Heading towards darkness

Things are always darkest…just before they turn completely black.  And that is how urban fantasy series tend to go, at least based on recent reading.

I just finished the latest Sookie Stackhouse book, Dead Reckoning, from Charlaine Harris.  And, I also just read the story Aftermath (from the Dresden Files anthology Side Jobs by Jim Butcher) that takes place a couple of hours after Changes.  And neither story is exactly what anyone would call lighthearted.

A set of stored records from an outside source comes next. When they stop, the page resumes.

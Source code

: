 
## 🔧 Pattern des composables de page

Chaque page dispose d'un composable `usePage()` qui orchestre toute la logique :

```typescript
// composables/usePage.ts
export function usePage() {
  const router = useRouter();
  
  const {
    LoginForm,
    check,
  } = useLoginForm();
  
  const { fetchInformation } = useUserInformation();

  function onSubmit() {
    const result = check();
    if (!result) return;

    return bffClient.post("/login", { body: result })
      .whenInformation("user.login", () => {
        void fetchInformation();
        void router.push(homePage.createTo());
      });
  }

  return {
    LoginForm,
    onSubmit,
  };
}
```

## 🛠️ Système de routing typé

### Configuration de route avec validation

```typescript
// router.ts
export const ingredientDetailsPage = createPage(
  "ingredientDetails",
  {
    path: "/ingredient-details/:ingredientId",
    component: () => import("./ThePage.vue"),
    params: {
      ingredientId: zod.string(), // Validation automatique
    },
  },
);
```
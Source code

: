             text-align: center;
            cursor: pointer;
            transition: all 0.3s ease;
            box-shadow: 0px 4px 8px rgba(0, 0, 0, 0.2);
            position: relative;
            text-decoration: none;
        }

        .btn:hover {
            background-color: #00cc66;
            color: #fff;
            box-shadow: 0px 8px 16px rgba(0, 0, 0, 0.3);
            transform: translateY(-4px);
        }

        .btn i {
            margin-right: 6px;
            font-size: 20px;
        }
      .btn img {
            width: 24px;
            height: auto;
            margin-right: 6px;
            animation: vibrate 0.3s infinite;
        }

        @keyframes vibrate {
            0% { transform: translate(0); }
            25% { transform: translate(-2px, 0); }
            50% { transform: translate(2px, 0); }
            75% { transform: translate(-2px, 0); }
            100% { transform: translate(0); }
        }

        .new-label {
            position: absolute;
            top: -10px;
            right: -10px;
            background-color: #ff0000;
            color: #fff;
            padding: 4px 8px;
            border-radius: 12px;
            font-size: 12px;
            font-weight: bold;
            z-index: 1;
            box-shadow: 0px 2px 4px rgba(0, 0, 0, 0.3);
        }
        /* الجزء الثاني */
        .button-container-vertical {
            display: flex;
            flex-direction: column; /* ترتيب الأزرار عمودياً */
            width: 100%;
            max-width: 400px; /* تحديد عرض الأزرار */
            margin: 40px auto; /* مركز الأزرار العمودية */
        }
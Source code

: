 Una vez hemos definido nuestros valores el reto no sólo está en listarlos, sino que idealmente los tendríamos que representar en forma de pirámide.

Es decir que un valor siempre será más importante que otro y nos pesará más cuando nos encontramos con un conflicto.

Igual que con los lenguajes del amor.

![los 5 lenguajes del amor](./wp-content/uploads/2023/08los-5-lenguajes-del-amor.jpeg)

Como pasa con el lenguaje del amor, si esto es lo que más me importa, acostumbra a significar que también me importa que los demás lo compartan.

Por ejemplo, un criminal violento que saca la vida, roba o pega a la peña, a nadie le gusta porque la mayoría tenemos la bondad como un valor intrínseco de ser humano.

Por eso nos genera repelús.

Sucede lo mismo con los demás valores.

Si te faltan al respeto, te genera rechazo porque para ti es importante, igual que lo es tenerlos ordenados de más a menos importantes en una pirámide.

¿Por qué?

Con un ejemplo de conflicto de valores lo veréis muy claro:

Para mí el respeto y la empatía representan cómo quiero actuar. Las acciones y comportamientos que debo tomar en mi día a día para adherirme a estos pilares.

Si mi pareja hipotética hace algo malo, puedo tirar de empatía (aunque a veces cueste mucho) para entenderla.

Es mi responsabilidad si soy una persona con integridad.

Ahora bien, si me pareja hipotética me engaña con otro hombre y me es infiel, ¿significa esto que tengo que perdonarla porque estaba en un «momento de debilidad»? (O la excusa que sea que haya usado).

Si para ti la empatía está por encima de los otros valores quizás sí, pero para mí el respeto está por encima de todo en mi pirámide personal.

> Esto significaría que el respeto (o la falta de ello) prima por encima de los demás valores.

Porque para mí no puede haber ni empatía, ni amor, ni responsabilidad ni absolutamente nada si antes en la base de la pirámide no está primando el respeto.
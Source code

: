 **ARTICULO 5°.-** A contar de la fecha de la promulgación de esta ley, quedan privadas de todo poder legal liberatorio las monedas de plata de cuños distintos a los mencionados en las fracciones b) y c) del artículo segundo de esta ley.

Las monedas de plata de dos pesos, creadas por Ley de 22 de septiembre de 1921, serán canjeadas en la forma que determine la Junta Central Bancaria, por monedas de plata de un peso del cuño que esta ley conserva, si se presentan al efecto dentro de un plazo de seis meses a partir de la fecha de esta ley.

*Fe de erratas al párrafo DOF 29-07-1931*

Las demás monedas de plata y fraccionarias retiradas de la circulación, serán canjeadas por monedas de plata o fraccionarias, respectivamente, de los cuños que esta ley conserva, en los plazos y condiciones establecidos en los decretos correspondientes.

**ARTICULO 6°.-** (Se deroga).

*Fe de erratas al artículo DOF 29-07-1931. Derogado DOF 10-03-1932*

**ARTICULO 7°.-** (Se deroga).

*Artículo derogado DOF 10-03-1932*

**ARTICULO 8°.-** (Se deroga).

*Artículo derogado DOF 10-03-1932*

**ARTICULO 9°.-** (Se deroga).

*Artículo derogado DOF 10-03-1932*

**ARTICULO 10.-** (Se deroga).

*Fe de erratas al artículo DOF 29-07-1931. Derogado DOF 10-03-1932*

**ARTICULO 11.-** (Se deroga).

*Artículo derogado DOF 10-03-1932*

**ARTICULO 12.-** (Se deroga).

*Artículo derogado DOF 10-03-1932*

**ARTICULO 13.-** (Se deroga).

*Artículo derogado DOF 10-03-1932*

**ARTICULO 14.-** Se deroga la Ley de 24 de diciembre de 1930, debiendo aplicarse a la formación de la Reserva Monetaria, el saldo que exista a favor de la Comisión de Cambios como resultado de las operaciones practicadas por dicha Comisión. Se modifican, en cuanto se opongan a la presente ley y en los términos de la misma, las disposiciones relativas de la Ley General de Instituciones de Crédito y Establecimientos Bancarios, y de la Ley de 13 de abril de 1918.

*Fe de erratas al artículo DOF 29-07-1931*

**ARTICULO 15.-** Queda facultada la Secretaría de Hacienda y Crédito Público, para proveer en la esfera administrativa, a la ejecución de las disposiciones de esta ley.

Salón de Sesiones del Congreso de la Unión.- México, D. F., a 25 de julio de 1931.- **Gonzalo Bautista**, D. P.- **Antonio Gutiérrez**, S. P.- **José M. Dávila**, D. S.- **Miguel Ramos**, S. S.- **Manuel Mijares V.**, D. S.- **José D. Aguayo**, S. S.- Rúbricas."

Urban fantasy has a pretty shady premise to begin with.  The myths and legends, the darkness under the stairs, the things that go bump in the night, are real.  Magic works.  But it’s not just Glinda the Good Witch who is alive and well, it’s also the troll under the bridge.   And there are more trolls under more bridges than good witches–or good wizards.

Sookie, in her very first outing, Dead until Dark, was a fresh voice.  Her point of view was frequently laugh-out-loud funny, even when she was laughing at herself.  But Sookie’s world started out very small, because the book, and the series, is about Sookie’s journey.  When she meets Vampire Bill, she discovers the world beyond Bon Temps, LA, and more important, it discovers her.  Her ability to read minds is a prize, a talent that can be used, and as she explores the greater world, she learns that it is a very dark and dangerous place.  She finds love, loses it, and finds it again.  And looks to be losing it again.  She learns that there are more dangerous things out there than she every imagined, and that she is becoming one of them.

Harry Dresden has always been the only wizard listed in the Chicago phone directory.  In Storm Front, the first book of the series, Dresden operates mostly as a private investigator, barely making enough money to scrape by.  In fact, he never seems to do much better than scrape by.  But he becomes much more than just a paranormal private investigator.  As the series progresses, Harry becomes more and more involved in both wizard politics and mob shenanigans in Chicago, as well as having issues with the Summer and Winter courts of the Fae.  As his power grows, so do the numbers and strength of his enemies.  In Changes, the latest book in the series, every enemy of Harry’s comes to get him, and every part of Harry’s life alters, seemingly not for the better.  The short story Aftermath, the last piece at the end of the Dresden Files collection Side Jobs, is seen from Karrin Murphy’s grief stricken point of view as she attempts to pick up the pieces of Harry’s supernatural gate-keeping in the wake of his apparent death.

There are similarities between the two series.  Both are told from the first person point of view.  When you read, you are in either Sookie’s or Harry’s headspace, seeing what they see, hearing what they hear, knowing what they think, but not knowing what anyone else thinks.  They have to be likeable characters, or it’s not possible to stick with the series.  Sookie laughs at herself and her telepathic ability, Harry has a fine line in sarcasm.  It makes both their internal voices extremely funny, even if under some circumstances it’s gallows humor, sometimes literally.  Urban fantasy is a second-cousin to horror–there is a lot of death to deal with, and sometimes Sookie or especially Harry are its instrument.

They both regularly consort with vampires.  Two of Sookie’s lovers are vampires, as is Harry’s brother.  Vampire politics are always… complicated.  Something about living for hundreds of years seems to demand convolution in political relationships.  But long term series have to progress in some way, or get stale.  When it’s a cozy mystery in a small town, although it is nice to find out what all your favorite characters have been up to, one does start to wonder if the dead bodies are starting to outnumber the living!

In an urban fantasy, the hero or heroine is usually in the process of either discovering their power or discovering the true strangeness of the world around them.  As the world gets stranger, then what?  In Sookie’s case, things get more dangerous.  She gets deeper into the netherworld of vampires, werewolves, shapeshifters, fae.  The more she learns, the darker the books get.  Dead Reckoning does not have a happy ending.  Or, to use a different metaphor, eating the apple from the Tree of Knowledge caused the exit from Eden, not the entrance.

The more Harry develops his power, the more dangerous he becomes.  In order for him to be challenged, his enemies must also become more deadly.  This does not a happy ending make.  The upcoming book in the series is titled Ghost Story, and it looks a LOT like Harry is the titular ghost.

Yet another book to be read with the lights on.  I can hardly wait!